It was a beautiful spring evening when I had made a plan to take a walk on the beach, but felt a strong calling to spend my evening on the rooftop terrace at my parents’ home, crocheting a dress that had become a ceremonial project of mine.

As I arrived, the house was quiet. For a moment I thought my parents might have been out for an evening walk. As I approached the rooftop, I heard their voices growing louder. I greeted them and made myself comfortable on the sofa with my skein, hook, and a small box of pre-made motifs.

My father immediately showed interest in what I was creating, wondering what was inside the box. As I opened it, my mother seemed in awe of the motifs and kept complimenting them while my dad asked question after question. I carefully answered each one, keeping my full vision sacred to myself.

His last question was, “Is it new?” implying he wanted to know if the design was original. Before I could answer, my mother had inserted herself into our conversation, drawing the attention back to herself. I calmly said to my dad, “It’s a unique piece,” and kept crocheting.

What seemed like a small, innocent moment had actually revealed a deep-rooted pattern, one that had been repeating itself throughout my life and relationships.

The pattern of disappearing within my own existence. The pattern of watching a moment meant for me turn into a moment for someone else.

My throne remained unclaimed because subconsciously, someone else was already occupying my space. I had internalized this pattern to the point that wherever I went, there was always the threat of another person taking up my space, inserting themselves into every corner of my reality.

Every room I walked into, every relationship I entered, I was never truly alone or fully present with the person in front of me. Internally, I was always interrupted.
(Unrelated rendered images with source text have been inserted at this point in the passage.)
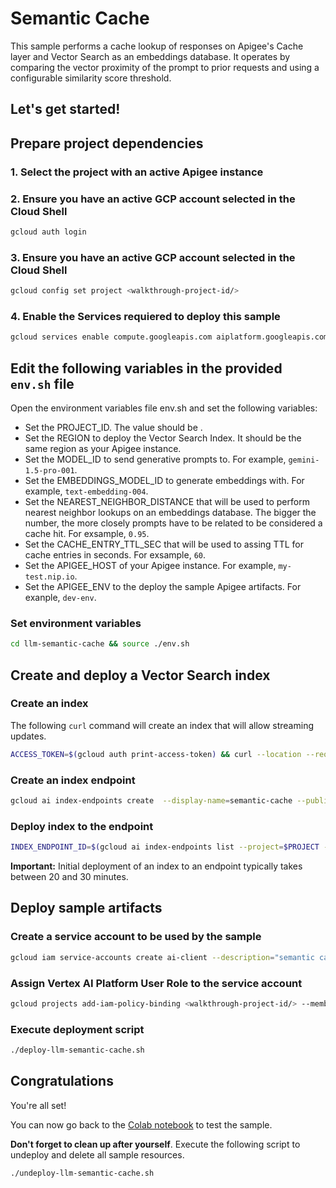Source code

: # Semantic Cache

This sample performs a cache lookup of responses on Apigee's Cache layer and Vector Search as an embeddings database. It operates by comparing the vector proximity of the prompt to prior requests and using a configurable similarity score threshold.

Let's get started!
---

## Prepare project dependencies

### 1. Select the project with an active Apigee instance

<walkthrough-project-setup></walkthrough-project-setup>

### 2. Ensure you have an active GCP account selected in the Cloud Shell

```sh
gcloud auth login
```

### 3. Ensure you have an active GCP account selected in the Cloud Shell

```sh
gcloud config set project <walkthrough-project-id/>
```

### 4. Enable the Services requiered to deploy this sample

```sh
gcloud services enable compute.googleapis.com aiplatform.googleapis.com storage.googleapis.com integrations.googleapis.com  --project <walkthrough-project-id/>
```

## Edit the following variables in the provided `env.sh` file

Open the environment variables file <walkthrough-editor-open-file filePath="llm-semantic-cache/env.sh">env.sh</walkthrough-editor-open-file> and set the following variables:

* Set the <walkthrough-editor-select-regex filePath="llm-semantic-cache/env.sh" regex="PROJECT_ID_TO_SET">PROJECT_ID</walkthrough-editor-select-regex>. The value should be <walkthrough-project-id/>.
* Set the <walkthrough-editor-select-regex filePath="llm-semantic-cache/env.sh" regex="REGION_TO_SET">REGION</walkthrough-editor-select-regex> to deploy the Vector Search Index. It should be the same region as your Apigee instance.
* Set the <walkthrough-editor-select-regex filePath="llm-semantic-cache/env.sh" regex="MODEL_ID_TO_SET">MODEL_ID</walkthrough-editor-select-regex> to send generative prompts to. For example, `gemini-1.5-pro-001`.
* Set the <walkthrough-editor-select-regex filePath="llm-semantic-cache/env.sh" regex="EMBEDDINGS_MODEL_ID_TO_SET">EMBEDDINGS_MODEL_ID</walkthrough-editor-select-regex> to generate embeddings with. For example, `text-embedding-004`.
* Set the <walkthrough-editor-select-regex filePath="llm-semantic-cache/env.sh" regex="NEAREST_NEIGHBOR_DISTANCE_TO_SET">NEAREST_NEIGHBOR_DISTANCE</walkthrough-editor-select-regex> that will be used to perform nearest neighbor lookups on an embeddings database. The bigger the number, the more closely prompts have to be related to be considered a cache hit. For exsample, `0.95`.
* Set the <walkthrough-editor-select-regex filePath="llm-semantic-cache/env.sh" regex="CACHE_ENTRY_TTL_SEC_TO_SET">CACHE_ENTRY_TTL_SEC</walkthrough-editor-select-regex> that will be used to assing TTL for cache entries in seconds.  For exsample, `60`.
* Set the <walkthrough-editor-select-regex filePath="llm-semantic-cache/env.sh" regex="APIGEE_HOST_TO_SET">APIGEE_HOST</walkthrough-editor-select-regex> of your Apigee instance. For example, `my-test.nip.io`.
* Set the <walkthrough-editor-select-regex filePath="llm-semantic-cache/env.sh" regex="APIGEE_ENV_TO_SET">APIGEE_ENV</walkthrough-editor-select-regex> to the deploy the sample Apigee artifacts. For exanple, `dev-env`.

### Set environment variables

```sh
cd llm-semantic-cache && source ./env.sh
```

## Create and deploy a Vector Search index

### Create an index

The following `curl` command will create an index that will allow streaming updates.

```sh
ACCESS_TOKEN=$(gcloud auth print-access-token) && curl --location --request POST "https://$REGION-aiplatform.googleapis.com/v1/projects/$PROJECT/locations/$REGION/indexes" --header "Authorization: Bearer $ACCESS_TOKEN" --header 'Content-Type: application/json' --data-raw '{"displayName": "semantic-cache", "description": "semantic-cache", "metadata": {"config": {"dimensions": "768","approximateNeighborsCount": 150,"distanceMeasureType": "DOT_PRODUCT_DISTANCE","featureNormType": "NONE","algorithmConfig": {"treeAhConfig": {"leafNodeEmbeddingCount": "10000","fractionLeafNodesToSearch": 0.05}},"shardSize": "SHARD_SIZE_MEDIUM"},},"indexUpdateMethod": "STREAM_UPDATE"}'
```
### Create an index endpoint

```sh
gcloud ai index-endpoints create  --display-name=semantic-cache --public-endpoint-enabled --region=$REGION --project=$PROJECT
```

### Deploy index to the endpoint

```sh
INDEX_ENDPOINT_ID=$(gcloud ai index-endpoints list --project=$PROJECT --region=$REGION --format="json" | jq -c -r '.[] | select(.displayName="semantic-cache") | .name | split("/") | .[5]') &&INDEX_ID=$(gcloud ai indexes list --project=$PROJECT --region=$REGION --format="json" | jq -c -r '.[] | select(.displayName="semantic-cache") | .name | split("/") | .[5]') && gcloud ai index-endpoints deploy-index $INDEX_ENDPOINT_ID --deployed-index-id=semantic_cache --display-name=semantic-cache --index=$INDEX_ID --region=$REGION --project=$PROJECT
```

**Important:** Initial deployment of an index to an endpoint typically takes between 20 and 30 minutes.

## Deploy sample artifacts

### Create a service account to be used by the sample

```sh
gcloud iam service-accounts create ai-client --description="semantic cache client" --display-name="ai-client"
```

### Assign Vertex AI Platform User Role to the service account

```sh
gcloud projects add-iam-policy-binding <walkthrough-project-id/> --member="serviceAccount:ai-client@<walkthrough-project-id/>.iam.gserviceaccount.com" --role="roles/aiplatform.user"
```

### Execute deployment script

```sh
./deploy-llm-semantic-cache.sh
```

## Congratulations

<walkthrough-conclusion-trophy></walkthrough-conclusion-trophy>

You're all set!

You can now go back to the [Colab notebook](https://github.com/ra2085/apigee-samples/blob/main/llm-semantic-cache/llm_semantic_cache_v1.ipynb) to test the sample.

**Don't forget to clean up after yourself**. Execute the following script to undeploy and delete all sample resources.
```sh
./undeploy-llm-semantic-cache.sh
```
There was no real place to land, to feel safe, or to simply exist without being watched. Not because no one ever gave me space, but because my own programming no longer allowed me to receive it. Being constantly corrected, compared to, and having my space entered became a direct reflection of what had been modeled through my mother, now living as an internalized voice wherever I went.

I remember seeing the echoes of this pattern clearly when I started my journey of entrepreneurship and began creating content. My eyes filled with tears watching myself on screen while editing a video where my natural flow of speech barely made it out. I was seeing a woman struggling to say what she wanted to say, starting over and over again. I would sit for over an hour trying to record a single video and end up with nothing to edit.

As difficult as it was seeing myself like that, I felt a great deal of compassion for the woman on screen. Watching her struggle to speak, I made her a promise: it’s okay, we are going to move through this together.

It was on this journey of becoming that inner work became most important to me. Through this, my reality started to shift. I slowly began to unhide, share my voice, and life started to work for me with more ease.

The internalized voice of a parent, when left unchecked, will stand directly between you, your success, and your relationships, clouding the direct connection you have with your own internal source.

Reality does not change through outer control. It changes through reconnection with that internal source.

Once you start to recognize the patterns and can observe them with clarity, the grief of what could have been starts to turn into empowerment of who you are becoming.